**REQUIREMENT:**
Only lines holding the word "latest" are wanted from the records; copy all of them.

**INFORMATION PROVIDED:**
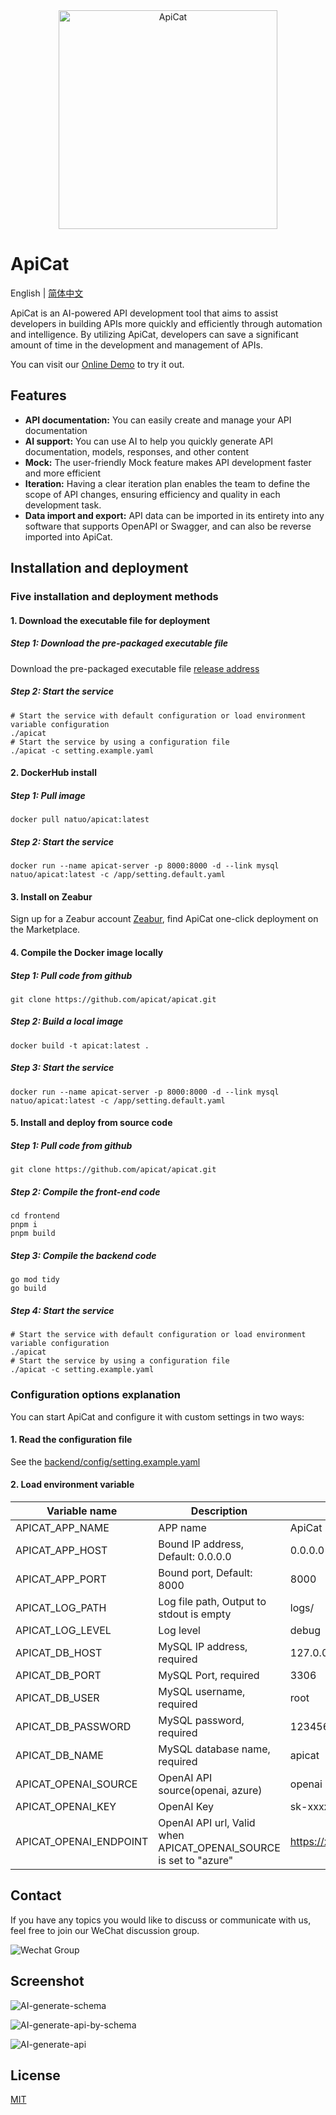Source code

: <div align="center">
    <img alt="ApiCat" width="350px" src="https://cdn.apicat.net/uploads/2d02ff2f6b19d3d6d3f134c1872484aa.png"/>
</div>

# ApiCat

English | [简体中文](https://github.com/apicat/apicat/blob/master/README-CN.md)

ApiCat is an AI-powered API development tool that aims to assist developers in building APIs more quickly and efficiently through automation and intelligence. By utilizing ApiCat, developers can save a significant amount of time in the development and management of APIs.

You can visit our [Online Demo](https://apicat.zeabur.app) to try it out.

## Features

- **API documentation:** You can easily create and manage your API documentation
- **AI support:** You can use AI to help you quickly generate API documentation, models, responses, and other content
- **Mock:** The user-friendly Mock feature makes API development faster and more efficient
- **Iteration:** Having a clear iteration plan enables the team to define the scope of API changes, ensuring efficiency and quality in each development task.
- **Data import and export:** API data can be imported in its entirety into any software that supports OpenAPI or Swagger, and can also be reverse imported into ApiCat.

## Installation and deployment

### Five installation and deployment methods

#### 1. Download the executable file for deployment

##### Step 1: Download the pre-packaged executable file

Download the pre-packaged executable file [release address](https://github.com/apicat/apicat/releases)

##### Step 2: Start the service

```
# Start the service with default configuration or load environment variable configuration
./apicat
# Start the service by using a configuration file
./apicat -c setting.example.yaml
```

#### 2. DockerHub install

##### Step 1: Pull image

```
docker pull natuo/apicat:latest
```

##### Step 2: Start the service

```
docker run --name apicat-server -p 8000:8000 -d --link mysql natuo/apicat:latest -c /app/setting.default.yaml
```

#### 3. Install on Zeabur

Sign up for a Zeabur account [Zeabur](https://zeabur.com/), find ApiCat one-click deployment on the Marketplace.

#### 4. Compile the Docker image locally

##### Step 1: Pull code from github

```
git clone https://github.com/apicat/apicat.git
```

##### Step 2: Build a local image

```
docker build -t apicat:latest .
```

##### Step 3: Start the service

```
docker run --name apicat-server -p 8000:8000 -d --link mysql natuo/apicat:latest -c /app/setting.default.yaml
```

#### 5. Install and deploy from source code

##### Step 1: Pull code from github

```
git clone https://github.com/apicat/apicat.git
```

##### Step 2: Compile the front-end code

```
cd frontend
pnpm i
pnpm build
```

##### Step 3: Compile the backend code

```
go mod tidy
go build
```

##### Step 4: Start the service

```
# Start the service with default configuration or load environment variable configuration
./apicat
# Start the service by using a configuration file
./apicat -c setting.example.yaml
```

### Configuration options explanation

You can start ApiCat and configure it with custom settings in two ways:

#### 1. Read the configuration file

See the [backend/config/setting.example.yaml](https://github.com/apicat/apicat/blob/main/backend/config/setting.example.yaml)

#### 2. Load environment variable

| Variable name | Description | Example |
| ------- | --- | ---- |
| APICAT_APP_NAME | APP name | ApiCat |
| APICAT_APP_HOST | Bound IP address, Default: 0.0.0.0 | 0.0.0.0 |
| APICAT_APP_PORT | Bound port, Default: 8000 | 8000 |
| APICAT_LOG_PATH | Log file path, Output to stdout is empty | logs/ |
| APICAT_LOG_LEVEL | Log level | debug |
| APICAT_DB_HOST | MySQL IP address, required | 127.0.0.1 |
| APICAT_DB_PORT | MySQL Port, required | 3306 |
| APICAT_DB_USER | MySQL username, required | root |
| APICAT_DB_PASSWORD | MySQL password, required | 123456 |
| APICAT_DB_NAME | MySQL database name, required | apicat |
| APICAT_OPENAI_SOURCE | OpenAI API source(openai, azure) | openai |
| APICAT_OPENAI_KEY | OpenAI Key | sk-xxxxxx |
| APICAT_OPENAI_ENDPOINT | OpenAI API url, Valid when APICAT_OPENAI_SOURCE is set to "azure" | https://xxxxxx.openai.azure.com/ |

## Contact

If you have any topics you would like to discuss or communicate with us, feel free to join our WeChat discussion group.

![Wechat Group](https://cdn.apicat.net/uploads/01bfb23802cdfad49f0d560ee80fc5e3.png)

## Screenshot

![AI-generate-schema](https://cdn.apicat.net/uploads/0c3518c1bfc421fc4f3f86c085f353d2.gif)

![AI-generate-api-by-schema](https://cdn.apicat.net/uploads/bbcae83511d797d22077d05d17c262cc.gif)

![AI-generate-api](https://cdn.apicat.net/uploads/cf617b56fa186960c228c79487cf6c5e.gif)

## License

[MIT](https://github.com/apicat/apicat/blob/main/LICENSE)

**RESPONSE AREA:**
docker pull natuo/apicat:latest
docker run --name apicat-server -p 8000:8000 -d --link mysql natuo/apicat:latest -c /app/setting.default.yaml
docker build -t apicat:latest .
docker run --name apicat-server -p 8000:8000 -d --link mysql natuo/apicat:latest -c /app/setting.default.yaml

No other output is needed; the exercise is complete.